▸ Work instruction
Lines outside the range are not wanted. Give again exactly the lines between the line holding "A tighter bound" and the line holding "From another viewpoint, a", inclusive, from the listing below.

---+---

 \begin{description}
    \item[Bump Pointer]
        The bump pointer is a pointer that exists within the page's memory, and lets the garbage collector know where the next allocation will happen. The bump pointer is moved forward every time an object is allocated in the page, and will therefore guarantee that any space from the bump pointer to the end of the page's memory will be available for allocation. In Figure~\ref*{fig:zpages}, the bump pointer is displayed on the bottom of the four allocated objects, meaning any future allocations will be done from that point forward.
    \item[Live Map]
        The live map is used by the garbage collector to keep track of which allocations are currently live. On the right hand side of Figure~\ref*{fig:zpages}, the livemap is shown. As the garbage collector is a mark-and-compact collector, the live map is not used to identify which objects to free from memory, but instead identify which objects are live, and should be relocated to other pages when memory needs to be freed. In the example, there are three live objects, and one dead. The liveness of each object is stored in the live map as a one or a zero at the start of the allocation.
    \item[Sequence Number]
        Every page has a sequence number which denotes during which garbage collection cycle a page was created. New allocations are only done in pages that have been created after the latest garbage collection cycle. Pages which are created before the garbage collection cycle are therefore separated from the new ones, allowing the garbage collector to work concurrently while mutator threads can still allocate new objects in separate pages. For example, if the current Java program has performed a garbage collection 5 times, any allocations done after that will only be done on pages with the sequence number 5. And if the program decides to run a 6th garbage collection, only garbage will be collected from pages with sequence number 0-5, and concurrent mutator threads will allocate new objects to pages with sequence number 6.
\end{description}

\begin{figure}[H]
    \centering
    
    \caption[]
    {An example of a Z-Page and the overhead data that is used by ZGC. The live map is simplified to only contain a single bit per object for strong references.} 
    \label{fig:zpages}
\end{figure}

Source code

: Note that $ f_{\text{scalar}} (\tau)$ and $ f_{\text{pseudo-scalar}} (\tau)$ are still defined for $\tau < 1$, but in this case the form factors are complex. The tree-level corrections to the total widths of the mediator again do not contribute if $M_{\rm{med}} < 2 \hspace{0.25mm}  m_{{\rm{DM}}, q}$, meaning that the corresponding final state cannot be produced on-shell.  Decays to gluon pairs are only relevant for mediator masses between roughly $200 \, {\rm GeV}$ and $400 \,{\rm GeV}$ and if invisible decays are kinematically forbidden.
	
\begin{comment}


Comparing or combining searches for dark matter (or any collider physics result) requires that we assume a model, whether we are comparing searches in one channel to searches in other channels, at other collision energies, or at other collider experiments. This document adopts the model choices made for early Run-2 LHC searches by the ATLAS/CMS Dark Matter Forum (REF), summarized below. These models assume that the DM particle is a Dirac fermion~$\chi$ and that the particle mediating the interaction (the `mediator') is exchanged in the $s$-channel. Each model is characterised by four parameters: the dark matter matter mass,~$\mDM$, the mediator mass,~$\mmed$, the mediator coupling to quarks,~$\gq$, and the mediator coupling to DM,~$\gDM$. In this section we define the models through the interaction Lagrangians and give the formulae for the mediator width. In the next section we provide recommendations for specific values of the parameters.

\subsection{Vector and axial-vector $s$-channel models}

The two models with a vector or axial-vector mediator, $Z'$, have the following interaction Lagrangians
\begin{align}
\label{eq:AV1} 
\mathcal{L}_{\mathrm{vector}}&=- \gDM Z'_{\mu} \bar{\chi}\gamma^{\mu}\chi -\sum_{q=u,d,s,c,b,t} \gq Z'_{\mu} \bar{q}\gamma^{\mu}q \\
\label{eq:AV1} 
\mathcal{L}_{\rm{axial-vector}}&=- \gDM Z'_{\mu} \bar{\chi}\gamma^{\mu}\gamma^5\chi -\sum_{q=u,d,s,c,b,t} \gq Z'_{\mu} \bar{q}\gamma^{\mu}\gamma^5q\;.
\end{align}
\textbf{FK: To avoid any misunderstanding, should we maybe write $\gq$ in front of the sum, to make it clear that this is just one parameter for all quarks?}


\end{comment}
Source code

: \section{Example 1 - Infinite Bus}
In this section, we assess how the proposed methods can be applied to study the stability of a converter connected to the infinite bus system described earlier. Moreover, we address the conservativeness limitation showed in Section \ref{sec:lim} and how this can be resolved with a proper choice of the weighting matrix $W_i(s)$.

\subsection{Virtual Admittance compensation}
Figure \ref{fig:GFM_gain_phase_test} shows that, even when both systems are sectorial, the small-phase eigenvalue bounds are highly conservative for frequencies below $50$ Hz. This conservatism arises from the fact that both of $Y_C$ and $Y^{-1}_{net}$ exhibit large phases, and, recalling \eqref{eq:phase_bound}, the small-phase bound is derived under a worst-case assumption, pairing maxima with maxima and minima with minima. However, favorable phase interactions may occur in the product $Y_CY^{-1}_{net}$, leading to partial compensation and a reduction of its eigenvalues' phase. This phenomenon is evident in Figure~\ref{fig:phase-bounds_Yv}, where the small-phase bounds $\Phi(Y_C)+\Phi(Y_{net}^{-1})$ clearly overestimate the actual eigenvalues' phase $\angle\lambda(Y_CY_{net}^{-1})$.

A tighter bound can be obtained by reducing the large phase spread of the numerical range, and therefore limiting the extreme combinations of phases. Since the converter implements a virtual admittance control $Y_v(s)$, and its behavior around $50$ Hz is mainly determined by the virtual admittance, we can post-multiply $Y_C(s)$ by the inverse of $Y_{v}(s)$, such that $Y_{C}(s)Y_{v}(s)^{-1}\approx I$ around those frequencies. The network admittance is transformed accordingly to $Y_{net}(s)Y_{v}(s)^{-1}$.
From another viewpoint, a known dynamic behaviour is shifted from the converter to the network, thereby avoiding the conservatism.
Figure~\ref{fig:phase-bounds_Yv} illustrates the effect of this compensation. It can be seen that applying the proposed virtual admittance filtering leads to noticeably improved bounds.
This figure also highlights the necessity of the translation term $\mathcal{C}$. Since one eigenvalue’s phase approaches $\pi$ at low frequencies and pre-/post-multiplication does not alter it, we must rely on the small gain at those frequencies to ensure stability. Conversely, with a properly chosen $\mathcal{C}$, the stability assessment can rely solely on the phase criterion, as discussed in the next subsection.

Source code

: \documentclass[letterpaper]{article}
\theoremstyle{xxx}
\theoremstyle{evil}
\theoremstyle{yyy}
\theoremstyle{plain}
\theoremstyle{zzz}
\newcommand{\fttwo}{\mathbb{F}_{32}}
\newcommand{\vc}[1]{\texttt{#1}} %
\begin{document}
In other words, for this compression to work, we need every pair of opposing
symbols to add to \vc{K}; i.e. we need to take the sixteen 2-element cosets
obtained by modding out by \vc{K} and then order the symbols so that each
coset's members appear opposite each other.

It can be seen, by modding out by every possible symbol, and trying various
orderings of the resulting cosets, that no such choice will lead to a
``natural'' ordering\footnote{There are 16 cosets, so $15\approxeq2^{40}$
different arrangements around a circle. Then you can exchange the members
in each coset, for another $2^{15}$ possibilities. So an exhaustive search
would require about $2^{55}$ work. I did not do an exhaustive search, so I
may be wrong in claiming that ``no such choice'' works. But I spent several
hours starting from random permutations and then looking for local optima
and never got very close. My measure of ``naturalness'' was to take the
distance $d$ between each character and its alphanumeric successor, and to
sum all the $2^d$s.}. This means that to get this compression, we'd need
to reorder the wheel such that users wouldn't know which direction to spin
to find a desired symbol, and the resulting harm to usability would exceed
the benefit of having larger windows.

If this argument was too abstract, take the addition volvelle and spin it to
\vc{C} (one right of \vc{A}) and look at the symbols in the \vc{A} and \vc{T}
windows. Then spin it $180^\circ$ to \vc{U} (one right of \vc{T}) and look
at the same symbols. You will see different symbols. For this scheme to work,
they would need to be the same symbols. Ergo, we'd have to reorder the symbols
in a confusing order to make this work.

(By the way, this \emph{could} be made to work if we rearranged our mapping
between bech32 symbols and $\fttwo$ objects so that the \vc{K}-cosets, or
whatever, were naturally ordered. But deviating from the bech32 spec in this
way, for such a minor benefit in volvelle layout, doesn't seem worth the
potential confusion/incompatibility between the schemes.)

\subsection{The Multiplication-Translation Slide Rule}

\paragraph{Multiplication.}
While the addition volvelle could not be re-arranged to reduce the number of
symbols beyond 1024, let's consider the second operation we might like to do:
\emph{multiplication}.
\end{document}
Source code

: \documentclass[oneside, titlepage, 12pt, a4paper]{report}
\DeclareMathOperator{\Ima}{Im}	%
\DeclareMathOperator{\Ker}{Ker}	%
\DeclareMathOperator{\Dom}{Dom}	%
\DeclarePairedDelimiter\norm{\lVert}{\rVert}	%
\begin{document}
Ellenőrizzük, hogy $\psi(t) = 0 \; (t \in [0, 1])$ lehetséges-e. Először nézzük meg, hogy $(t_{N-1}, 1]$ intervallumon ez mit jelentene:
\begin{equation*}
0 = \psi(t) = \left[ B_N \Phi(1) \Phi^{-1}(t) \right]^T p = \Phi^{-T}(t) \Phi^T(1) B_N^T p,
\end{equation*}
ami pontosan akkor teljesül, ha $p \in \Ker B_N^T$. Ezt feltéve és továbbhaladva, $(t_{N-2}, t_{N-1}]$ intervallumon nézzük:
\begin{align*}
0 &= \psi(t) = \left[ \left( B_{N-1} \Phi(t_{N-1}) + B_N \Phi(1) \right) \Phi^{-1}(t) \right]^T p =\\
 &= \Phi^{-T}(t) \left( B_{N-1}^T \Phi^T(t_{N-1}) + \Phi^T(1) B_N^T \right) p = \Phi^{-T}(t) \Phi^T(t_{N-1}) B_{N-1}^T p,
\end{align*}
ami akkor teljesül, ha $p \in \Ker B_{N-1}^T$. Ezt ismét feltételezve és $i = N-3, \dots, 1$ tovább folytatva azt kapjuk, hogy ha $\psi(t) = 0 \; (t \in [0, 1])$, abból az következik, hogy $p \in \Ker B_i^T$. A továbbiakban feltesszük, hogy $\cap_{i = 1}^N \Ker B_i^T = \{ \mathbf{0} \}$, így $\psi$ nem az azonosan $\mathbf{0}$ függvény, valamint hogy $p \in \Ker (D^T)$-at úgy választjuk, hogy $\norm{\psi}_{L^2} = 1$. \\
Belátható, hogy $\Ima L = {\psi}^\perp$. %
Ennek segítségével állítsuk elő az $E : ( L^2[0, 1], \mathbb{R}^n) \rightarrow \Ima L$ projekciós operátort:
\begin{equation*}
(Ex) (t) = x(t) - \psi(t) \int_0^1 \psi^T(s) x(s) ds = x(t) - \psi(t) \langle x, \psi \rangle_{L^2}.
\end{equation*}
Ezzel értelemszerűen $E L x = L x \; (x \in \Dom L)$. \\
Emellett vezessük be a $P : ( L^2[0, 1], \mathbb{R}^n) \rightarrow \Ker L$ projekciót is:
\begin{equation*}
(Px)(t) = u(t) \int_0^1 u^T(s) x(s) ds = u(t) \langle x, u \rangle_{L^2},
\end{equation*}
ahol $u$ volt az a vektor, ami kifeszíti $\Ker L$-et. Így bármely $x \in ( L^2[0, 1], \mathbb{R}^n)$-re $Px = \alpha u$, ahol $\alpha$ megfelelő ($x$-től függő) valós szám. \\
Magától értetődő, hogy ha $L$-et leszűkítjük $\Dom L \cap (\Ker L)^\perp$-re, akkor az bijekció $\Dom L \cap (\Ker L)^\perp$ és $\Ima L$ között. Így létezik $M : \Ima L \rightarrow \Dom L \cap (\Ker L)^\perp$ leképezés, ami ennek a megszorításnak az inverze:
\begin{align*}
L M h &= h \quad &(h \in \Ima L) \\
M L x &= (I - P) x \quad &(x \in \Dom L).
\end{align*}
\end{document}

---+---

▸ Answer
A tighter bound can be obtained by reducing the large phase spread of the numerical range, and therefore limiting the extreme combinations of phases. Since the converter implements a virtual admittance control $Y_v(s)$, and its behavior around $50$ Hz is mainly determined by the virtual admittance, we can post-multiply $Y_C(s)$ by the inverse of $Y_{v}(s)$, such that $Y_{C}(s)Y_{v}(s)^{-1}\approx I$ around those frequencies. The network admittance is transformed accordingly to $Y_{net}(s)Y_{v}(s)^{-1}$.
From another viewpoint, a known dynamic behaviour is shifted from the converter to the network, thereby avoiding the conservatism.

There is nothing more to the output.